- WHAT THE TASK ASKS -
Your response should reproduce every line of the entries that contains the word "应该相当于".

- GIVEN RECORDS -
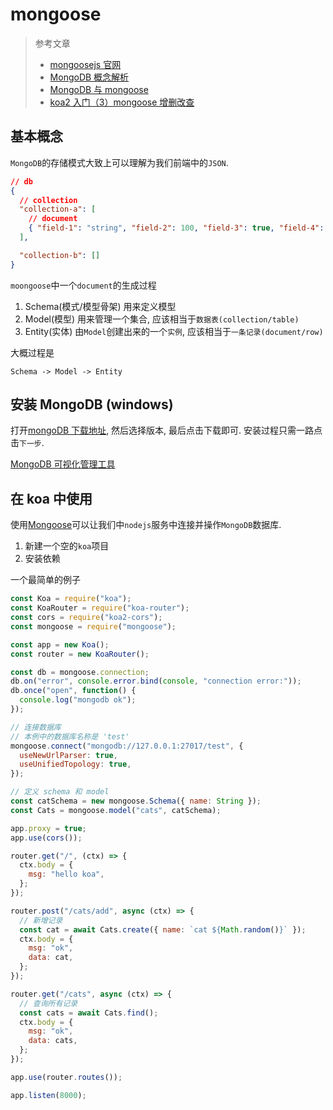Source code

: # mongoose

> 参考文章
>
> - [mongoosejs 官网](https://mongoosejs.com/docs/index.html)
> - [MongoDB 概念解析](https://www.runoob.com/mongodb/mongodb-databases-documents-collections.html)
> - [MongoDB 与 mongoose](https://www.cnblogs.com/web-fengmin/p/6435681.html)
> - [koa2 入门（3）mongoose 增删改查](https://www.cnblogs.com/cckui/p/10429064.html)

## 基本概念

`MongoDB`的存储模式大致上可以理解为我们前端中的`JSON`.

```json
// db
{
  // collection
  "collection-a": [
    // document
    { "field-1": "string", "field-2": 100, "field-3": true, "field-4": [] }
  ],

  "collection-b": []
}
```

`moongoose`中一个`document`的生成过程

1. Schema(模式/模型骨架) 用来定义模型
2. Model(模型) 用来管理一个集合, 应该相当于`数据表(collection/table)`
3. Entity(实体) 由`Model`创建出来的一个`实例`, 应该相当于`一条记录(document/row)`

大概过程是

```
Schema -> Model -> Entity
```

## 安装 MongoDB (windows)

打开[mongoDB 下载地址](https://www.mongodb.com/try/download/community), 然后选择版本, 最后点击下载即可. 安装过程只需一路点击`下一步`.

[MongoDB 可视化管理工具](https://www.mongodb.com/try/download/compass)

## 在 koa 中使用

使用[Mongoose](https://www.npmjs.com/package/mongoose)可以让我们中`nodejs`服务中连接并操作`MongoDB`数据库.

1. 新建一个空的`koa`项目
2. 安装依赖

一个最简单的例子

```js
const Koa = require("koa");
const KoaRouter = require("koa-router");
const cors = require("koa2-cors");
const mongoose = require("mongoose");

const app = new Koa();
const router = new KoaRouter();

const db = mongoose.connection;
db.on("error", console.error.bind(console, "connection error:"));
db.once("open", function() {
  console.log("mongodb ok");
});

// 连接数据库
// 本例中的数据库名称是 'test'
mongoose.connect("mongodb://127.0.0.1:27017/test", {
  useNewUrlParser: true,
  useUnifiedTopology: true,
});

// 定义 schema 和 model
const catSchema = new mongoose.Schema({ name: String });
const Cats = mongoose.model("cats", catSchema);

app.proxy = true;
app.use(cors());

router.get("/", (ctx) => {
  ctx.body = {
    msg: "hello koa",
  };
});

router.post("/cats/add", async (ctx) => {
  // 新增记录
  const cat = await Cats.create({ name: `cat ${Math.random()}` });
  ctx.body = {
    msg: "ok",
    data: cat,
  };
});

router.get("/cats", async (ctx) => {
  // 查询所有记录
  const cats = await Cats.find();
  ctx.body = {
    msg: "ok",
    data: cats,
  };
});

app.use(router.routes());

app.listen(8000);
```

* * *

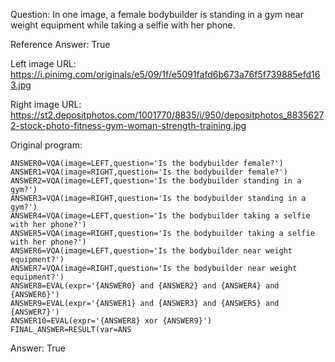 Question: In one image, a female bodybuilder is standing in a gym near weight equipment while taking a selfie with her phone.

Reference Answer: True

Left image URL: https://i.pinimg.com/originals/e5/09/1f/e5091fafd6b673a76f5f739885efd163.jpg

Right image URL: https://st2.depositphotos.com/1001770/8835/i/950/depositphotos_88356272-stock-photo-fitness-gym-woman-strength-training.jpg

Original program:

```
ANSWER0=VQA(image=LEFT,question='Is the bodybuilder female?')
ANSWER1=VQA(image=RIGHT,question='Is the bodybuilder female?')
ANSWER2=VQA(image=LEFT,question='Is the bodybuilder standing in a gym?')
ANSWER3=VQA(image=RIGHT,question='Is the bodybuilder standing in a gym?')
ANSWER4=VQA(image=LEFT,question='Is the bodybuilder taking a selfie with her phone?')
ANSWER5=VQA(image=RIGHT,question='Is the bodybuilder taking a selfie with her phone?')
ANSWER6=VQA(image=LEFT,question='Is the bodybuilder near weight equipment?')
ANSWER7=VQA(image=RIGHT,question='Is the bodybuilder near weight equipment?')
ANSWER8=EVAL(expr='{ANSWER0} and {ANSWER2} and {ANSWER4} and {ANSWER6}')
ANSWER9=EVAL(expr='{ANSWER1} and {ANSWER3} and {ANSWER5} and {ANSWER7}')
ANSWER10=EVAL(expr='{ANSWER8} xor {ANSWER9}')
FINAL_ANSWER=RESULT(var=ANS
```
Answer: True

- YOUR RESPONSE -
2. Model(模型) 用来管理一个集合, 应该相当于`数据表(collection/table)`
3. Entity(实体) 由`Model`创建出来的一个`实例`, 应该相当于`一条记录(document/row)`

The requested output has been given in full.